== Data to examine ==
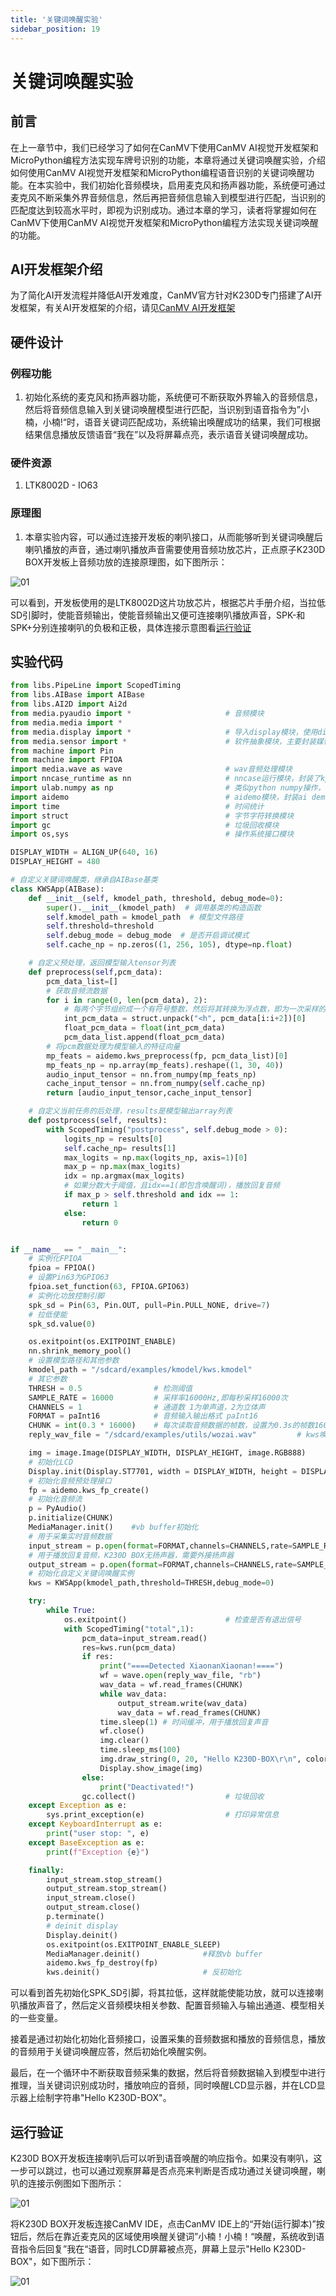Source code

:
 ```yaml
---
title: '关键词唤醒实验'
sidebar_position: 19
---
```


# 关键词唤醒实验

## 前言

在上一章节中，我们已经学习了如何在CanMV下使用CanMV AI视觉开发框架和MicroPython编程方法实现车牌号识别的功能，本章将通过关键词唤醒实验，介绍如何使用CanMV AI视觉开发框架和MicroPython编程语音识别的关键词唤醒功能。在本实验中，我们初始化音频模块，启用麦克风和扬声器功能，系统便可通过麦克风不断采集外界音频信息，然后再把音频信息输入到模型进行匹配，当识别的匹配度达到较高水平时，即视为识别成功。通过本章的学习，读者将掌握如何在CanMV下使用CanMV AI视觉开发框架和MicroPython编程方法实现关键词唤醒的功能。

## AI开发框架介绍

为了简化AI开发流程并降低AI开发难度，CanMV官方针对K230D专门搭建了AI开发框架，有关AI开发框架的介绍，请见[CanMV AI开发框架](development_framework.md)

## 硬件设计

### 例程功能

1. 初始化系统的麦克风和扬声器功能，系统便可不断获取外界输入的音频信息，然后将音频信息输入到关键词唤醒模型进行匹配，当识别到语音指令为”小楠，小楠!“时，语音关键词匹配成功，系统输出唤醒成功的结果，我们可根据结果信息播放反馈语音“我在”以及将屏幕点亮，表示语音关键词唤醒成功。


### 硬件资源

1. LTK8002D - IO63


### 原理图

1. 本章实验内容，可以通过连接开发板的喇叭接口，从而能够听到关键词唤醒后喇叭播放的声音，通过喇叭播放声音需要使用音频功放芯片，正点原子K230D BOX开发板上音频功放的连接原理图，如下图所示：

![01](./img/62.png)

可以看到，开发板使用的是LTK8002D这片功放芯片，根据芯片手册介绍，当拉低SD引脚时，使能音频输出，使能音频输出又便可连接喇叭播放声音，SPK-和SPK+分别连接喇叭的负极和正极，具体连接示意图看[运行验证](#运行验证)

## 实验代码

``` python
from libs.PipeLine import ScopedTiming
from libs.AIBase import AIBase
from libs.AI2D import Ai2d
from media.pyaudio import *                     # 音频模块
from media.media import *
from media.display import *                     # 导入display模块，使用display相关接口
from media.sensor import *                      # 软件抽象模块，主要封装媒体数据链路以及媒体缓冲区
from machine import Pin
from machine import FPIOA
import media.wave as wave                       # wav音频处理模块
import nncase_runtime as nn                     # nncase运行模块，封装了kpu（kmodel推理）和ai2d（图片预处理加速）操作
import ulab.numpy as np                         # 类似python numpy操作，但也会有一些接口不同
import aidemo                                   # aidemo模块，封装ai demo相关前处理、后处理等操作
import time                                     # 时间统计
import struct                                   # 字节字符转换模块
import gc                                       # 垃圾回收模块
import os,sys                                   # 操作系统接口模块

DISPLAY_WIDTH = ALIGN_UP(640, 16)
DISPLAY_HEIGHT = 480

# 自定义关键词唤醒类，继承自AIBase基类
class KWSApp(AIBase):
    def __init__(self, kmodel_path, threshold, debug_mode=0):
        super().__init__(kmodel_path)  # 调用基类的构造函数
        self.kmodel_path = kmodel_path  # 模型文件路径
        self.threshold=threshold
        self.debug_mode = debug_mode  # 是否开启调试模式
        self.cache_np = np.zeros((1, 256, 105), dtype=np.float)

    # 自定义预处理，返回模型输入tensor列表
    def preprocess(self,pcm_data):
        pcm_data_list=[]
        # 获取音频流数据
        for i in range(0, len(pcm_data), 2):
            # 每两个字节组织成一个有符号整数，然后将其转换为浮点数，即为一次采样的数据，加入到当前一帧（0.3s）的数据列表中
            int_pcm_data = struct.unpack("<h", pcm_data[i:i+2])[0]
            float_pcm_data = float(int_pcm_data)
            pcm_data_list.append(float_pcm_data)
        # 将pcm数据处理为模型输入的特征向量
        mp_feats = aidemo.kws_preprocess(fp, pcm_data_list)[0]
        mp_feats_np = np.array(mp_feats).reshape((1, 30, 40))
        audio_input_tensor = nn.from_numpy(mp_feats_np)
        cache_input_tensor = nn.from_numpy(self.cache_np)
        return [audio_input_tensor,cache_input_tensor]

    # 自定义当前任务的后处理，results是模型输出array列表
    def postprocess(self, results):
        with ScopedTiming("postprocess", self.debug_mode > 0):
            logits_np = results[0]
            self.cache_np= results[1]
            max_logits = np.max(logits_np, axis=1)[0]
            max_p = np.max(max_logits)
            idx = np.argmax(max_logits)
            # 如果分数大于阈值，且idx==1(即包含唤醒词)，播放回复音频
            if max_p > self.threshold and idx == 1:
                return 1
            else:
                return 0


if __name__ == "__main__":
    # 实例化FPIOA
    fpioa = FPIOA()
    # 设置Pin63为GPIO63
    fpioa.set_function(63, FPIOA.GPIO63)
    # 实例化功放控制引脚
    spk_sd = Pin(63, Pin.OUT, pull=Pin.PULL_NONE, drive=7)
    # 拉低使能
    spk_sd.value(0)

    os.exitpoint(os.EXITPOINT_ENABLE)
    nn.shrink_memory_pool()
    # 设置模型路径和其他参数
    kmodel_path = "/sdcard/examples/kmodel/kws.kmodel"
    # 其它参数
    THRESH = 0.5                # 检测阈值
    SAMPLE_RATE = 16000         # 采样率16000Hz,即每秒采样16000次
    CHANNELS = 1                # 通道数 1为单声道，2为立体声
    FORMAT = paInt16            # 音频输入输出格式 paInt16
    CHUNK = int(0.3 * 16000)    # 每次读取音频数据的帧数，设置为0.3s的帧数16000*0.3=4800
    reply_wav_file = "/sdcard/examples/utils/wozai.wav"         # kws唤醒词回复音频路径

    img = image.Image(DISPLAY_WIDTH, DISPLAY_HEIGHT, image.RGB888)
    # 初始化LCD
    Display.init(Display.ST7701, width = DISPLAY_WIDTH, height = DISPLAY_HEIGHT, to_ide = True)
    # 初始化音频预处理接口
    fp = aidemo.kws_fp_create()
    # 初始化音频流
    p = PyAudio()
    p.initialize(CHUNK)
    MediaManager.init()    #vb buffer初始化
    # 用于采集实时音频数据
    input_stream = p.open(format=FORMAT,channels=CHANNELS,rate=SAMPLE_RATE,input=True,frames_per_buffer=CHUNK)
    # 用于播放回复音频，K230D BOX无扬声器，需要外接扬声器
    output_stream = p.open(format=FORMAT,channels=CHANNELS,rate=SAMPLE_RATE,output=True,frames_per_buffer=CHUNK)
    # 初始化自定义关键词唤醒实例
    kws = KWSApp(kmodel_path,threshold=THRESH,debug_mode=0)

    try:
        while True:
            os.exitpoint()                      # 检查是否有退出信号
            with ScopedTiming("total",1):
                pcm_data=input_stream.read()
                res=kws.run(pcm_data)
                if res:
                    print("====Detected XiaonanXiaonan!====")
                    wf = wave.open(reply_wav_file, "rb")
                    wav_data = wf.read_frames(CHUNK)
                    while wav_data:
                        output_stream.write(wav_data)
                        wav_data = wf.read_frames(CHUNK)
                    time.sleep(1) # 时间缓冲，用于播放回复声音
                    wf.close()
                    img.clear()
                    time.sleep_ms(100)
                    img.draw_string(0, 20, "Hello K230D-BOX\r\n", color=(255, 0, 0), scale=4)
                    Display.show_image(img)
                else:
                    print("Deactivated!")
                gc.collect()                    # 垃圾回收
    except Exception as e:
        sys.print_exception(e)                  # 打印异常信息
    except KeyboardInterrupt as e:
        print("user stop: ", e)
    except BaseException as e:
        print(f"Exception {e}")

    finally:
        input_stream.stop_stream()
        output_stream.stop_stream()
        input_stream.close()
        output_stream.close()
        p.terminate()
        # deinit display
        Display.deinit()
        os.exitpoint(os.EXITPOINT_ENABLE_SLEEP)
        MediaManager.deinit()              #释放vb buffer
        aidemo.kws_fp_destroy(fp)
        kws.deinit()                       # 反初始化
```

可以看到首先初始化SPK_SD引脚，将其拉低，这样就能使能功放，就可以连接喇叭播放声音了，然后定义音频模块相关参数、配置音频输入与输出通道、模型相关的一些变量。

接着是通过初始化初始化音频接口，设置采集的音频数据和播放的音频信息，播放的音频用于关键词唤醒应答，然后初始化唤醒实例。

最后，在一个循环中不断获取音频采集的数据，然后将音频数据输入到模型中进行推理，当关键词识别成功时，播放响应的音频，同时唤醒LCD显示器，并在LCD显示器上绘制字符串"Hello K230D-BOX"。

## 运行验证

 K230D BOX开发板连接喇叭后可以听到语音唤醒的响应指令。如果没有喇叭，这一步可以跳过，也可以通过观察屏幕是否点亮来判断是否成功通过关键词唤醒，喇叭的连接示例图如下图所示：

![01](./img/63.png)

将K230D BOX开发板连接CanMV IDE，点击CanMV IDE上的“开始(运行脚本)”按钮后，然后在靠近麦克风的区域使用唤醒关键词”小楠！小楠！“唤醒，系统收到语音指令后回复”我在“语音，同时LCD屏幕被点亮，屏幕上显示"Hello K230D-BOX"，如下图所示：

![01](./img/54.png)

== Assignment ==
For the material, find the number of lines holding the word "postprocess" and give that figure and nothing more.

== Result ==
2